Nur eingeschränkt. Messverfahren, Temperaturregelung und Leistungsabfall können sich unterscheiden. Vergleiche deshalb auch Lichtbild, Abstrahlwinkel, CRI und Laufzeit bei voller Videoleistung. Eigene Unterwasseraufnahmen sind aussagekräftiger als eine einzelne Maximalangabe.
Ja, bei klarem und flachem Wasser sowie kurzen Motivabständen kann eine günstige Lampe gute Ergebnisse liefern. Die Suptig 84 LED eignet sich dafür als preiswerter Einstieg. Bei schlechter Sicht, größeren Motiven oder tieferen Tauchgängen stößt sie jedoch schnell an ihre Grenzen.
Die Wurkkos DL08 bietet für GoPro-Nutzer ein gutes Verhältnis aus Preis, Flood-Winkel und Leistung. Die ORCATORCH D710V MK2 ist kompakter und damit besonders für Reisen interessant. Die Suptig 84 LED genügt vor allem für flaches Wasser und kurze Aufnahmedistanzen.
Für normale Aufnahmen brauchst du in erster Linie gutes Weißlicht. Rotlicht hilft bei Nachttauchgängen, lichtscheue Tiere zunächst zu beobachten. UV-Licht ist für Fluoreszenzaufnahmen gedacht und erfordert je nach Motiv einen passenden Sperrfilter vor der Kamera. Beide Modi sind nützliche Extras, ersetzen aber keinen guten Videoflood.
Videolampen und Ersatzakkus gehören ins Handgepäck. Lose Lithium-Ionen-Akkus müssen dort transportiert und einzeln gegen Kurzschluss geschützt werden. Bis 100 Wh ist normalerweise keine Genehmigung erforderlich. Akkus zwischen 100 und 160 Wh benötigen die Zustimmung der Fluggesellschaft. Prüfe zusätzlich immer die aktuellen Vorgaben deiner Airline. Die Lampe muss gegen unbeabsichtigtes Einschalten gesichert sein. Schau dir meinen Beitrag: Tauchlampen im Flugzeug an. Das entspricht den aktuellen IATA-Hinweisen zum Transport von Lithium-Akkus.

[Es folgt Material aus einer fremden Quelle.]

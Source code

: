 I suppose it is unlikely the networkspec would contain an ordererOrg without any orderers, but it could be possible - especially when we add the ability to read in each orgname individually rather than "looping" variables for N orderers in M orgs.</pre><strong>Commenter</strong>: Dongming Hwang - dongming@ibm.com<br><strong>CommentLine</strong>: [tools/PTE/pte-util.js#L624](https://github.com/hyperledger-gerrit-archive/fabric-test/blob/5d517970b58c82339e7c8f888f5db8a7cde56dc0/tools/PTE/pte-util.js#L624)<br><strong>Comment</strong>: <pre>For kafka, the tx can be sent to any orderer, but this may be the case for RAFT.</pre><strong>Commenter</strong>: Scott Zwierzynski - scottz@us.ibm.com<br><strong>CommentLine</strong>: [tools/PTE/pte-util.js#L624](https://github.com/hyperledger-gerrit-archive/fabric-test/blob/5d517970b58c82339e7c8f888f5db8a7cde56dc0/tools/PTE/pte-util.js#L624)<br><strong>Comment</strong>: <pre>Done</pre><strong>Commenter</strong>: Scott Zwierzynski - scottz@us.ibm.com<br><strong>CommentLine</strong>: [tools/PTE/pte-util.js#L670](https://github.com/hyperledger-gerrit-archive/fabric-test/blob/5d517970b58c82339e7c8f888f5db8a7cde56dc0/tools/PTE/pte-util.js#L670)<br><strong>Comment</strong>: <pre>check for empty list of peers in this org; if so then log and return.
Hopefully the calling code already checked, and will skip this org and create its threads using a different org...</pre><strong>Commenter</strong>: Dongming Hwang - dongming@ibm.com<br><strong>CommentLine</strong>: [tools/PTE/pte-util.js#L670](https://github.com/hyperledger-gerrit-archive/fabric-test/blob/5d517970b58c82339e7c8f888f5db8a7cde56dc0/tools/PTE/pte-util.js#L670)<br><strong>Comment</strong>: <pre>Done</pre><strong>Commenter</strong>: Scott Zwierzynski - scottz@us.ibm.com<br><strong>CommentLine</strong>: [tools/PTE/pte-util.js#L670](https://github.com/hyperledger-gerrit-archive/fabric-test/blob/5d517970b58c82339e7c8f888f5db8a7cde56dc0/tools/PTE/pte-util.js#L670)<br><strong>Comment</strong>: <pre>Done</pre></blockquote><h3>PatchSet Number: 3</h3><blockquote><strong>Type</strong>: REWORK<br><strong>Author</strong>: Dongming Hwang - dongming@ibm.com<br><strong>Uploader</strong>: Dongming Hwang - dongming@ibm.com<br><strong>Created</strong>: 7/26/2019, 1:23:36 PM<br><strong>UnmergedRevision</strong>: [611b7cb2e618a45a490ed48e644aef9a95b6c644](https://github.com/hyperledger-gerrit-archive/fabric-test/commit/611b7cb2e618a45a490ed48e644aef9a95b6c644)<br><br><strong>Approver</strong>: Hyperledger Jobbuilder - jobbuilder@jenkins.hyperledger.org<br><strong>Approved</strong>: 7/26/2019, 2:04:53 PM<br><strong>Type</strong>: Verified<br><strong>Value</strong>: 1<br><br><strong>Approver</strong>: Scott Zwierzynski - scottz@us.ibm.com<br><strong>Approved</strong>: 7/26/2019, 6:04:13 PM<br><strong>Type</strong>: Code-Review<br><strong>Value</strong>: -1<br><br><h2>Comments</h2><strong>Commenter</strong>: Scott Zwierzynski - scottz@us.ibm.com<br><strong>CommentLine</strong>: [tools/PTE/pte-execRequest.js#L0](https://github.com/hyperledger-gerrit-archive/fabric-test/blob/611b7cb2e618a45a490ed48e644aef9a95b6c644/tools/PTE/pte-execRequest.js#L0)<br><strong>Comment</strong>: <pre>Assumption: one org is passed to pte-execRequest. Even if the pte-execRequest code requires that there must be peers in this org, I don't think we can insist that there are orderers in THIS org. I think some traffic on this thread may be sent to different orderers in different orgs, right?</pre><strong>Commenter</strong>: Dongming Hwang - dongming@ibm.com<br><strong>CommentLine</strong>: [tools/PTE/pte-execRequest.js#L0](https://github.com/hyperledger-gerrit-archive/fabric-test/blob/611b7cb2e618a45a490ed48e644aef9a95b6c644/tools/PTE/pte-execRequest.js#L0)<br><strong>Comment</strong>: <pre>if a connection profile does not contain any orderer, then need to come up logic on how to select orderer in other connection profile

Mein Fazit: Welche Unterwasser-Videolampe ist die beste?
Die LetonPower Sealion L12 ist für mich die beste Unterwasser-Videolampe im Vergleich 🏆. Sie überzeugt mit hoher Lichtleistung, einem breiten und gleichmäßigen Flood sowie einer natürlichen Farbwiedergabe. Größe und Gewicht machen sie allerdings weniger attraktiv für kompakte Reisesets.
Das beste Preis-Leistungs-Verhältnis bietet die Wurkkos DL08. Sie kombiniert Videolicht, Spot, Rotlicht und UV in einer vielseitigen Lampe. Die RIFF TL 4000 MK2 ist eine gute Alternative, wenn dir einfache Bedienung und ein flexibler Hybridmodus wichtig sind.
Für besonders kompakte Setups eignet sich die ORCATORCH D710V MK2, während die SeaLife Sea Dragon 5000+ vor allem bei Farbqualität und Premium-Ausstattung punktet. Die günstige Suptig 84 LED reicht für GoPro-Aufnahmen in flachem, klarem Wasser und auf kurze Distanz aus.